As discussões de identidade que permeiam todo o planeta estão cada vez mais conduzindo as gerações a buscarem horizontalidade na ocupação de seus espaços de pertencimento. Negritude, crioulização, afrodescendência, africanidade, afrocentrismo, quilombismo, ubuntuidade, pan-africanismo são conceitos formulados a partir dos efeitos do espalhamento da população africana pelo mundo e, consequentemente, pela formação das múltiplas identidades negras do planeta. Elas traduzem ou influenciam diretamente as expressões culturais das nações diaspóricas e, por refluxo, também de algumas nações africanas.

Pelo prisma da cultura, neste momento, no Brasil, com o objetivo explícito de desvirtuar conquistas construídas, um desmonte estrutural acontece. Vai da extinção do Ministério da Cultura à nomeação para a Fundação Cultural Palmares – órgão estatal criado para cuidar das questões culturais negras – de um presidente que é de pele preta, porém racista e completamente desrespeitoso para com a história do povo negro no país.

O contexto brasileiro relativiza realidades, concentrando nas periferias as classes sociais economicamente desprovidas e situando dentre estas a “população negra”. Desse lugar, as pautas sociais são abordadas de maneira distinta pelo próprio poder público, que dirige sua interferência, muitas vezes valorizando atitudes preconceituosas contidas em parte da sociedade.
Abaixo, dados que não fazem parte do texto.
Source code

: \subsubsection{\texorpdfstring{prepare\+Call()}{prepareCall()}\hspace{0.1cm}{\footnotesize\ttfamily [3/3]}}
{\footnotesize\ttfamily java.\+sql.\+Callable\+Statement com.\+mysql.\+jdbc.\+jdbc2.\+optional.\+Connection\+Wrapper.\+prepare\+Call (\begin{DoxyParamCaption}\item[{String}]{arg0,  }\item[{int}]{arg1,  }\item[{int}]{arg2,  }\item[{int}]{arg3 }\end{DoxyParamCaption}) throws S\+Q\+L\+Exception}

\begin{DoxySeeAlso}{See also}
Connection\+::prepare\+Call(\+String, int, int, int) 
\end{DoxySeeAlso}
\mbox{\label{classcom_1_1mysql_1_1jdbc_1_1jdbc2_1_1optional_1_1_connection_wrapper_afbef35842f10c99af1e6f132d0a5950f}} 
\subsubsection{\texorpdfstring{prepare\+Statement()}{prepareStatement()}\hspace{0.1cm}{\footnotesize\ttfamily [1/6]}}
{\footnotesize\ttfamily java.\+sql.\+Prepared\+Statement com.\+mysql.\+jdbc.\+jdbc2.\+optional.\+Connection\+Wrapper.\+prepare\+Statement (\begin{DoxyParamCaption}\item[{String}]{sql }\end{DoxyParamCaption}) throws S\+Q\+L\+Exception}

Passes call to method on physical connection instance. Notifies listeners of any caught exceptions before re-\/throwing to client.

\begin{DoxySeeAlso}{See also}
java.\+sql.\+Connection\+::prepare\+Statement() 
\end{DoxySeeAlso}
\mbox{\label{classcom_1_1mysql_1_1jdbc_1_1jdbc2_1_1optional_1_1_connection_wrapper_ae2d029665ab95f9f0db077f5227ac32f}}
Insegurança pública, dificuldade com transporte público, precariedade na saúde pública, precarização das condições dos contratos de trabalho, dificuldade de acesso à educação básica e pública, sistema carcerário, descaso com espaços públicos para manifestações culturais populares, violência feminina, genocídio de jovens, aborto, dentre outras mazelas sociais, são normalizados como assuntos sem solução, pois “são inerentes aos pobres e aos pretos das periferias”. Em função desses fatos, é muito comum que os negros convictos de sua cultura e origem sejam incumbidos de buscar justificativas e evidências sobre os pontos de confluência dos traços da pluralidade identitária cultural do país. Ser brasileiro é ser americano do sul, afrodescendente, ameríndio, portanto não podemos esquecer que as questões dos negros, em países como o Brasil, são questões de toda a nação.

A arte sempre deverá significar um salvo-conduto para a expressão, livre de qualquer tratado étnico ou social, e não se podem desconsiderar os aspectos culturais dos indivíduos para discorrer sobre a manifestação das suas expressões artísticas. Há uma dívida histórica com a população negra, e ela só será paga se as gentes se comprometerem com o propósito de mudar o conceito que se tem de etnia.


(*) Rui Moreira dos Santos é brasileiro, artista da Dança com quatro décadas de atuação no cenário cultural mundial. Ativista pelo direito de fruição e amplitude social da cultura das artes, cursa graduação em Dança na UFRGS.